Shares in IG Group Holdings Plc (LSE:IGG), the online trading platform, jumped 8.4% to 1,708p after the company materially upgraded both near-term and medium-term guidance on the back of a first quarter that saw trading revenues grow 25% year on year.
Organic revenues rose 19% in the period, with first trades up 63% and active customers growing 12%, reflecting what Panmure Liberum described as ongoing improvements in marketing efficiency.
Customer income retention in the over-the-counter business remained strong in the mid-80s percent range, supporting earnings quality, while assets under administration across IG’s platforms grew 20% organically to £19.3 billion.
Momentum has continued into the second quarter, with assets climbing further to £20.7 billion by 30 April.
Freetrade, the retail investment platform acquired by IG, saw assets reach £3.6 billion at quarter-end, up 54% year on year, though revenue dipped as customers rotated into UK assets, funds, and cash amid macroeconomic uncertainty, reducing foreign exchange fee income.
The company raised full-year organic revenue guidance to 10% to 15% growth, up from a previous steer of high single digits, with net interest income now expected at £110 million to £120 million and EBITDA margins in the mid-40s per cent range.
More significantly, management upgraded its medium-term outlook, guiding for organic revenue growth of at least 10% per annum beyond 2026 while maintaining those margins, citing structural gains in marketing efficiency, multi-product adoption and retention.
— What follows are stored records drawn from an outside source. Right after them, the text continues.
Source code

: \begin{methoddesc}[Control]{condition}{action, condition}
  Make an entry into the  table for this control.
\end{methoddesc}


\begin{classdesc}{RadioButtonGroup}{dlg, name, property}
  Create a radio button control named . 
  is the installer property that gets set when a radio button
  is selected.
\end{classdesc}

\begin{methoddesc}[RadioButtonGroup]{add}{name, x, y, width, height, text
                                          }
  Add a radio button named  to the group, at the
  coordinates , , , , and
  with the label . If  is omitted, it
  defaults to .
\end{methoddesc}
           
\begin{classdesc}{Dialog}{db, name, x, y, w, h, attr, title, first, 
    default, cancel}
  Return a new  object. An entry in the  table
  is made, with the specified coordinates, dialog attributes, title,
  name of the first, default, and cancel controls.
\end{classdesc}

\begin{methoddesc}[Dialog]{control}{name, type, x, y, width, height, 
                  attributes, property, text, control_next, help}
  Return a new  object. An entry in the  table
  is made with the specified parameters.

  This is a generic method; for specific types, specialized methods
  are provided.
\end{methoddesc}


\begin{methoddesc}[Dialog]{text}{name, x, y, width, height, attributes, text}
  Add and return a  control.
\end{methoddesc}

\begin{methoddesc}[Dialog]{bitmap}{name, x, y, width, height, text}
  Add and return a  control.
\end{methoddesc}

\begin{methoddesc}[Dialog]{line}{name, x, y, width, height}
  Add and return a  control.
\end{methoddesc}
IG also launched an institutional white-label offering in May, onboarding its first partner, and announced a new £125 million buyback programme.
Panmure Liberum, which rates the stock a ‘buy’ with a 1,530p target price, acknowledged that much of the operational momentum is reflected in a share price that has risen 47% in six months, but said a combination of upgraded guidance, accelerating customer growth and a strategic review due in the autumn provided multiple catalysts to support further re-rating.